Obergiesing-Fasangarten - Autofahrer sollen in der Marklandstraße weniger aufs Gas drücken. Damit jeder sehen kann, dass auf der Straße Tempo 30 das obere Limit ist, hatte der Bezirksausschuss eine "deutlichere Beschilderung" beantragt.

Möglich ist die Darstellung der Tempo-30-Zone nicht nur durch das einfache Schild am Straßenrand, sondern zum Beispiel durch die Markierung "30" auf der Fahrbahn in großen weißen Lettern.
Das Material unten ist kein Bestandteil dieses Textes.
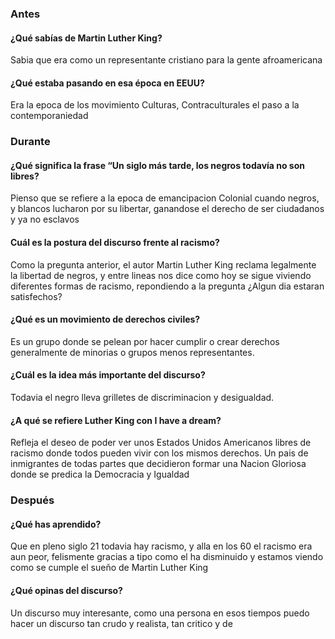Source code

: 
### Antes 
#### ¿Qué sabías de Martin Luther King?
Sabia que era como un representante cristiano para la gente afroamericana
#### ¿Qué estaba pasando en esa época en EEUU?
Era la epoca de los movimiento Culturas, Contraculturales el paso a la contemporaniedad
### Durante
#### ¿Qué significa la frase “Un siglo más tarde, los negros todavía no son libres?
Pienso que se refiere a la epoca de emancipacion Colonial cuando negros, y blancos lucharon por su libertar, ganandose el derecho de ser ciudadanos y ya no esclavos
#### Cuál es la postura del discurso frente al racismo?
Como la pregunta anterior, el autor Martin Luther King reclama legalmente la libertad de negros, y entre lineas nos dice como hoy se sigue viviendo diferentes formas de racismo,
repondiendo a la pregunta ¿Algun dia estaran satisfechos?
#### ¿Qué es un movimiento de derechos civiles?
Es un grupo donde se pelean por hacer cumplir o crear derechos generalmente de minorias o grupos menos representantes.
#### ¿Cuál es la idea más importante del discurso?
Todavia el negro lleva grilletes de discriminacion y desigualdad.
#### ¿A qué se refiere Luther King con I have a dream?
Refleja el deseo de poder ver unos Estados Unidos Americanos libres de racismo donde todos pueden vivir con los mismos derechos.
Un pais de inmigrantes de todas partes que decidieron formar una Nacion Gloriosa donde se predica la Democracia y Igualdad
### Después
#### ¿Qué has aprendido?
Que en pleno siglo 21 todavia hay racismo, y alla en los 60 el racismo era aun peor, felismente gracias a tipo como el ha disminuido y estamos viendo como se cumple el sueño de Martin  Luther King
#### ¿Qué opinas del discurso?
Un discurso muy interesante, como una persona en esos tiempos puedo hacer un discurso tan crudo y realista, tan critico y de
<!--stackedit_data:
eyJoaXN0b3J5IjpbMTgyOTYwODg3NywxMTYwODIyMzM2XX0=
-->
Das Kreisverwaltungsreferat hat jetzt Stellung zu dem Wunsch der Stadtteilpolitiker genommen. In dem Antwortschreiben heißt es:

"Mit Beschluss des Kreisverwaltungsausschusses vom 11.06.2002 wurde geregelt, in welchen Fällen in Tempo-30-Zonen zusätzlich eine Markierung '30' auf der Fahrbahn vorgesehen werden kann. Demnach besteht zur Verdeutlichung der Zonenregelung die Möglichkeit, eine Markierung „30“ auf der Fahrbahn aufzubringen, unter der Voraussetzung, dass die Straße mit Zeichen 301 StVO (Vorfahrt) an einer Kreuzung oder Einmündung ausgeschildert ist und eine erheblich über dem Durchschnitt in Tempo 30 Zonen liegende Beanstandungsquote besteht. Nachdem in der Marklandstraße eine „Rechts-vor-Links“ Regelung“ zu beachten ist, scheidet daher eine zusätzliche Markierung „30“ auf der Fahrbahn aus."

Als Kompromiss bietet das KVR eine Lösung mit einem zweiten Schild an: Es bestehe die Möglichkeit, "am Zonenbeginn der Marklandstraße nördlich zur Fasangartenstraße die Beschilderung auch auf der Westseite zu wiederholen". Dadurch entstehe eine "Torbogenwirkung", die den Beginn der Tempo 30-Zone nochmals betone.